● What you will do
Reproduce the listing word for word. Skip any image.

● Data records
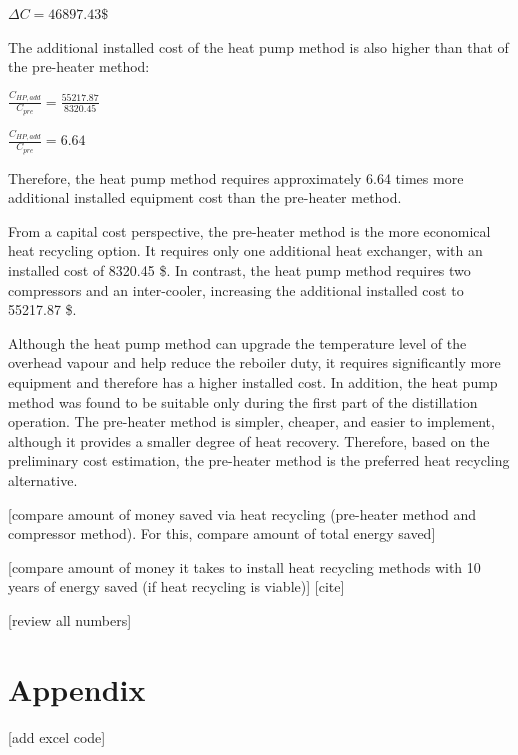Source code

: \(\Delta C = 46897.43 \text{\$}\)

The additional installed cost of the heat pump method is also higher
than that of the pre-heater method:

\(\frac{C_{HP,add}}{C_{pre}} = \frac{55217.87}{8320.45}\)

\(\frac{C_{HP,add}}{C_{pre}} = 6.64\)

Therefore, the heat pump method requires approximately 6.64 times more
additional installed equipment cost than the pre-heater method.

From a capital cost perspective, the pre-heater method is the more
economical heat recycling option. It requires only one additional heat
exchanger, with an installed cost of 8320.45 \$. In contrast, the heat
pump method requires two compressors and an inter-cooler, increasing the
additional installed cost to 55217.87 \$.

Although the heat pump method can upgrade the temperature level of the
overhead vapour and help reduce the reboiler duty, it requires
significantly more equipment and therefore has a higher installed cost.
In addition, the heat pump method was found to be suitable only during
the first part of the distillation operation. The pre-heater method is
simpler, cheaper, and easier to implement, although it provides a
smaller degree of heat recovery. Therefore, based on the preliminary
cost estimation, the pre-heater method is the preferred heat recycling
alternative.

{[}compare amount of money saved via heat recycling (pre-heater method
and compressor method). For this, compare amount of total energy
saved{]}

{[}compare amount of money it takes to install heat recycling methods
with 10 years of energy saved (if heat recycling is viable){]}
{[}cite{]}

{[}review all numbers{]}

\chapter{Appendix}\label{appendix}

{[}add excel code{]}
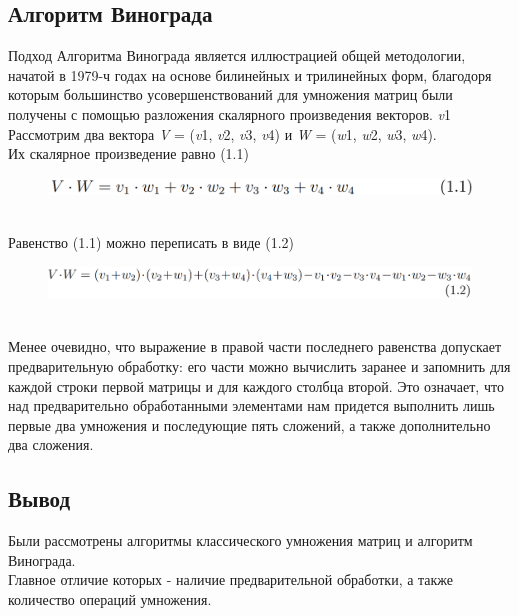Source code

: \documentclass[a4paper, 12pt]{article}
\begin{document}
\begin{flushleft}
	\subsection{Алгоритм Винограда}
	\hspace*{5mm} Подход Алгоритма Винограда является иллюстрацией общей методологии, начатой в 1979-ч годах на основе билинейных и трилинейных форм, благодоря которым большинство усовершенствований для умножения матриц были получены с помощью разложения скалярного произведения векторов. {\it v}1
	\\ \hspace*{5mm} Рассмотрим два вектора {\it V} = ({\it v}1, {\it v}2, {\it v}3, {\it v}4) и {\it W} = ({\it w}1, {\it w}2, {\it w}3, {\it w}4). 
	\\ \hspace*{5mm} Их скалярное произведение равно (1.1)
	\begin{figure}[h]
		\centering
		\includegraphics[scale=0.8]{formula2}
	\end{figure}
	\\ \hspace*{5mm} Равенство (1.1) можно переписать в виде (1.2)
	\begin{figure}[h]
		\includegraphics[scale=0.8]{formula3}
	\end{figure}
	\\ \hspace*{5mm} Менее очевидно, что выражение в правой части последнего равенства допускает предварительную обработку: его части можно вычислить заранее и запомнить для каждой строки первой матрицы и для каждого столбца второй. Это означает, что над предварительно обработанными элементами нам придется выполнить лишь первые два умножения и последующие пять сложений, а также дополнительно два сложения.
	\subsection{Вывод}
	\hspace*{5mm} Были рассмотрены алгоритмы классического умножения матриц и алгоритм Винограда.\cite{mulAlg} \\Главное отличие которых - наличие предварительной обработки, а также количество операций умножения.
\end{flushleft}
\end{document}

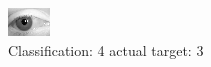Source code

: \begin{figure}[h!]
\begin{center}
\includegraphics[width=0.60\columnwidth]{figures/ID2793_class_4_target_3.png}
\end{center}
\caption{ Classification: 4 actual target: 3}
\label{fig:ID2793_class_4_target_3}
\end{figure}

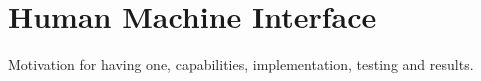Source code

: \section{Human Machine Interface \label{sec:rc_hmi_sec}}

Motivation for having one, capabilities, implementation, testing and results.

● Solution for this exercise
Source code

: \(\Delta C = 46897.43 \text{\$}\)

The additional installed cost of the heat pump method is also higher
than that of the pre-heater method:

\(\frac{C_{HP,add}}{C_{pre}} = \frac{55217.87}{8320.45}\)

\(\frac{C_{HP,add}}{C_{pre}} = 6.64\)

Therefore, the heat pump method requires approximately 6.64 times more
additional installed equipment cost than the pre-heater method.

From a capital cost perspective, the pre-heater method is the more
economical heat recycling option. It requires only one additional heat
exchanger, with an installed cost of 8320.45 \$. In contrast, the heat
pump method requires two compressors and an inter-cooler, increasing the
additional installed cost to 55217.87 \$.

Although the heat pump method can upgrade the temperature level of the
overhead vapour and help reduce the reboiler duty, it requires
significantly more equipment and therefore has a higher installed cost.
In addition, the heat pump method was found to be suitable only during
the first part of the distillation operation. The pre-heater method is
simpler, cheaper, and easier to implement, although it provides a
smaller degree of heat recovery. Therefore, based on the preliminary
cost estimation, the pre-heater method is the preferred heat recycling
alternative.

{[}compare amount of money saved via heat recycling (pre-heater method
and compressor method). For this, compare amount of total energy
saved{]}

{[}compare amount of money it takes to install heat recycling methods
with 10 years of energy saved (if heat recycling is viable){]}
{[}cite{]}

{[}review all numbers{]}

\chapter{Appendix}\label{appendix}

{[}add excel code{]}
Source code

: \documentclass[a4paper, 12pt]{article}
\begin{document}
\begin{flushleft}
	\subsection{Алгоритм Винограда}
	\hspace*{5mm} Подход Алгоритма Винограда является иллюстрацией общей методологии, начатой в 1979-ч годах на основе билинейных и трилинейных форм, благодоря которым большинство усовершенствований для умножения матриц были получены с помощью разложения скалярного произведения векторов. {\it v}1
	\\ \hspace*{5mm} Рассмотрим два вектора {\it V} = ({\it v}1, {\it v}2, {\it v}3, {\it v}4) и {\it W} = ({\it w}1, {\it w}2, {\it w}3, {\it w}4). 
	\\ \hspace*{5mm} Их скалярное произведение равно (1.1)
	\begin{figure}[h]
		\centering
		\includegraphics[scale=0.8]{formula2}
	\end{figure}
	\\ \hspace*{5mm} Равенство (1.1) можно переписать в виде (1.2)
	\begin{figure}[h]
		\includegraphics[scale=0.8]{formula3}
	\end{figure}
	\\ \hspace*{5mm} Менее очевидно, что выражение в правой части последнего равенства допускает предварительную обработку: его части можно вычислить заранее и запомнить для каждой строки первой матрицы и для каждого столбца второй. Это означает, что над предварительно обработанными элементами нам придется выполнить лишь первые два умножения и последующие пять сложений, а также дополнительно два сложения.
	\subsection{Вывод}
	\hspace*{5mm} Были рассмотрены алгоритмы классического умножения матриц и алгоритм Винограда.\cite{mulAlg} \\Главное отличие которых - наличие предварительной обработки, а также количество операций умножения.
\end{flushleft}
\end{document}

Source code

: \begin{figure}[h!]
\begin{center}
\includegraphics[width=0.60\columnwidth]{figures/ID2793_class_4_target_3.png}
\end{center}
\caption{ Classification: 4 actual target: 3}
\label{fig:ID2793_class_4_target_3}
\end{figure}

Source code

: \section{Human Machine Interface \label{sec:rc_hmi_sec}}

Motivation for having one, capabilities, implementation, testing and results.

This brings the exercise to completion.